On the other hand, the brane world scenario has been an attractive topic in the last two decades, since the Randall–Sundrum (RS) model being proposed [28, 29]. It is shown that the gauge hierarchy problem and the cosmological constant problem can be explained in this model [28,29,30]. Various extensions of the RS model have been investigated in Refs. [31,32,33,34,35,36]. In these models, the brane is considered to be geometrically thin. However, as it is believed that there exists a minimum length scale, we have strong motivation to consider the thickness of brane. For this reason, thick brane models were proposed [37,38,39] and investigated thoroughly. For more recent work on thick brane see Refs. [40,41,42,43,44,45,46,47,48,49,50] or [51] for a review.

Recently, Sadeghnezhad and Nozari investigated the late-time cosmic expansion and inflation on a thin brane in mimetic gravity [52]. It is necessary to investigate thick brane in this theory. In the thick brane world scenario, the brane can be a domain wall generated by a background scalar field [37,38,39, 53,54,55,56,57,58] or by pure geometry in a co-dimension one space-time [59,60,61,62,63]. On the other hand, it is shown that in some cases thick branes may have inner structure, which may lead to new phenomenon in the resonance and the localization of gravity and matter fields [64,65,66,67,68,69]. Thus, it is natural to generate domain wall by the mimetic scalar field, and the new degree of freedoms allows us to construct new type of thick branes. For this reason, we will investigate several thick branes in mimetic gravity and examine stability under tensor and scalar perturbations. We will find that some of the thick branes have very different inner structures from the case of general relativity.

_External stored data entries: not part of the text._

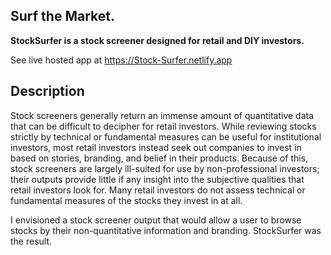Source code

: ## Surf the Market.
**StockSurfer is a stock screener designed for retail and DIY investors.**

See live hosted app at https://Stock-Surfer.netlify.app

## Description

Stock screeners generally return an immense amount of quantitative data that can be difficult to decipher for retail investors. While reviewing stocks strictly by technical or fundamental measures can be useful for institutional investors, most retail investors instead seek out companies to invest in based on stories, branding, and belief in their products. Because of this, stock screeners are largely ill-suited for use by non-professional investors; their outputs provide little if any insight into the subjective qualities that retail investors look for. Many retail investors do not assess technical or fundamental measures of the stocks they invest in at all.

I envisioned a stock screener output that would allow a user to browse stocks by their non-quantitative information and branding. StockSurfer was the result.
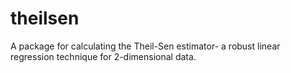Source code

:# theilsen
A package for calculating the Theil-Sen estimator- a robust linear regression technique for 2-dimensional data.

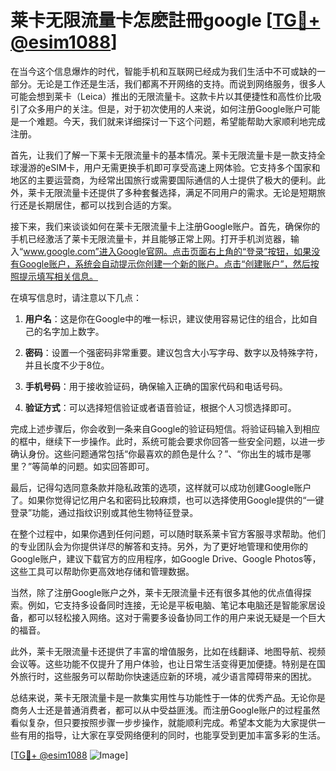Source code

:# 莱卡无限流量卡怎麽註冊google [[TG💪+ @esim1088](https://t.me/s/esim1088)]

在当今这个信息爆炸的时代，智能手机和互联网已经成为我们生活中不可或缺的一部分。无论是工作还是生活，我们都离不开网络的支持。而说到网络服务，很多人可能会想到莱卡（Leica）推出的无限流量卡。这款卡片以其便捷性和高性价比吸引了众多用户的关注。但是，对于初次使用的人来说，如何注册Google账户可能是一个难题。今天，我们就来详细探讨一下这个问题，希望能帮助大家顺利地完成注册。

首先，让我们了解一下莱卡无限流量卡的基本情况。莱卡无限流量卡是一款支持全球漫游的eSIM卡，用户无需更换手机即可享受高速上网体验。它支持多个国家和地区的主要运营商，为经常出国旅行或需要国际通信的人士提供了极大的便利。此外，莱卡无限流量卡还提供了多种套餐选择，满足不同用户的需求。无论是短期旅行还是长期居住，都可以找到合适的方案。

接下来，我们来谈谈如何在莱卡无限流量卡上注册Google账户。首先，确保你的手机已经激活了莱卡无限流量卡，并且能够正常上网。打开手机浏览器，输入“www.google.com”进入Google官网。点击页面右上角的“登录”按钮，如果没有Google账户，系统会自动提示你创建一个新的账户。点击“创建账户”，然后按照提示填写相关信息。

在填写信息时，请注意以下几点：

1. **用户名**：这是你在Google中的唯一标识，建议使用容易记住的组合，比如自己的名字加上数字。
   
2. **密码**：设置一个强密码非常重要。建议包含大小写字母、数字以及特殊字符，并且长度不少于8位。

3. **手机号码**：用于接收验证码，确保输入正确的国家代码和电话号码。

4. **验证方式**：可以选择短信验证或者语音验证，根据个人习惯选择即可。

完成上述步骤后，你会收到一条来自Google的验证码短信。将验证码输入到相应的框中，继续下一步操作。此时，系统可能会要求你回答一些安全问题，以进一步确认身份。这些问题通常包括“你最喜欢的颜色是什么？”、“你出生的城市是哪里？”等简单的问题。如实回答即可。

最后，记得勾选同意条款并隐私政策的选项，这样就可以成功创建Google账户了。如果你觉得记忆用户名和密码比较麻烦，也可以选择使用Google提供的“一键登录”功能，通过指纹识别或其他生物特征登录。

在整个过程中，如果你遇到任何问题，可以随时联系莱卡官方客服寻求帮助。他们的专业团队会为你提供详尽的解答和支持。另外，为了更好地管理和使用你的Google账户，建议下载官方的应用程序，如Google Drive、Google Photos等，这些工具可以帮助你更高效地存储和管理数据。

当然，除了注册Google账户之外，莱卡无限流量卡还有很多其他的优点值得探索。例如，它支持多设备同时连接，无论是平板电脑、笔记本电脑还是智能家居设备，都可以轻松接入网络。这对于需要多设备协同工作的用户来说无疑是一个巨大的福音。

此外，莱卡无限流量卡还提供了丰富的增值服务，比如在线翻译、地图导航、视频会议等。这些功能不仅提升了用户体验，也让日常生活变得更加便捷。特别是在国外旅行时，这些服务可以帮助你快速适应新的环境，减少语言障碍带来的困扰。

总结来说，莱卡无限流量卡是一款集实用性与功能性于一体的优秀产品。无论你是商务人士还是普通消费者，都可以从中受益匪浅。而注册Google账户的过程虽然看似复杂，但只要按照步骤一步步操作，就能顺利完成。希望本文能为大家提供一些有用的指导，让大家在享受网络便利的同时，也能享受到更加丰富多彩的生活。

[[TG💪+ @esim1088](https://t.me/s/esim1088) ![Image](https://i.postimg.cc/4NQfJmqS/Snipaste-2025-05-13-00-14-12.png)]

The organization of this paper is as follows. In Sect. 2, we construct three flat thick brane models. In Sect. 3 we consider the behavior of the tensor perturbations in each of the brane models. In Sect. 4 we analyze the scalar perturbations. Finally, the conclusion and discussion are given in Sect. 5.

2 Construction of the thick brane models

In the natural unit, the action of the mimetic gravity is

$$\begin{aligned} S\!=\!\int d^4x \mathrm{d}y\sqrt{-g}\left( \frac{R}{2} + L_{\phi } \right) , \end{aligned}$$

(1)

where the lagrangian of the mimetic scalar field is [14]

$$\begin{aligned} L_{\phi }=\lambda \left[ g^{MN}\partial _M \phi \partial _N \phi -U(\phi )\right] -V(\phi ), \end{aligned}$$

(2)

and the \(\lambda \) is a Lagrange multiplier. In the original mimetic gravity, \(U(\phi )=-1\) [3], and then it is extended into to the case with \(U(\phi )<0\) [70]. In thick brane models, a brane will be generated by the mimetic scalar field \(\phi =\phi (y)\). Therefore, we assume that \(U(\phi )=g^{MN}\partial _M \phi \partial _N \phi >0\). The equations of motion (EoM) are obtained by varying the above action with respect to \(g_{MN}\), \(\phi \) and \(\lambda \), respectively:

$$\begin{aligned} G_{MN}+2\lambda \partial _M \phi \partial _N \phi -L_{\phi }g_{MN}=0, \end{aligned}$$

(3)

$$\begin{aligned} 2\lambda \Box ^{(5)}\phi +2\nabla _{M}\lambda \nabla ^{M}\phi +\lambda \frac{\partial U}{\partial \phi }+\frac{\partial V}{\partial \phi }=0, \end{aligned}$$

(4)

$$\begin{aligned} g^{MN}\partial _M \phi \partial _N \phi -U(\phi )=0. \end{aligned}$$

(5)

Here the five-dimensional d’Alembert operator is defined as \(\Box ^{(5)}=g^{MN}\nabla _{M}\nabla _{N}\). The indices \(M,N\cdots =0,1,2,3,5\) denote the bulk coordinates and \(\mu ,\nu \cdots \) denote the ones on the brane.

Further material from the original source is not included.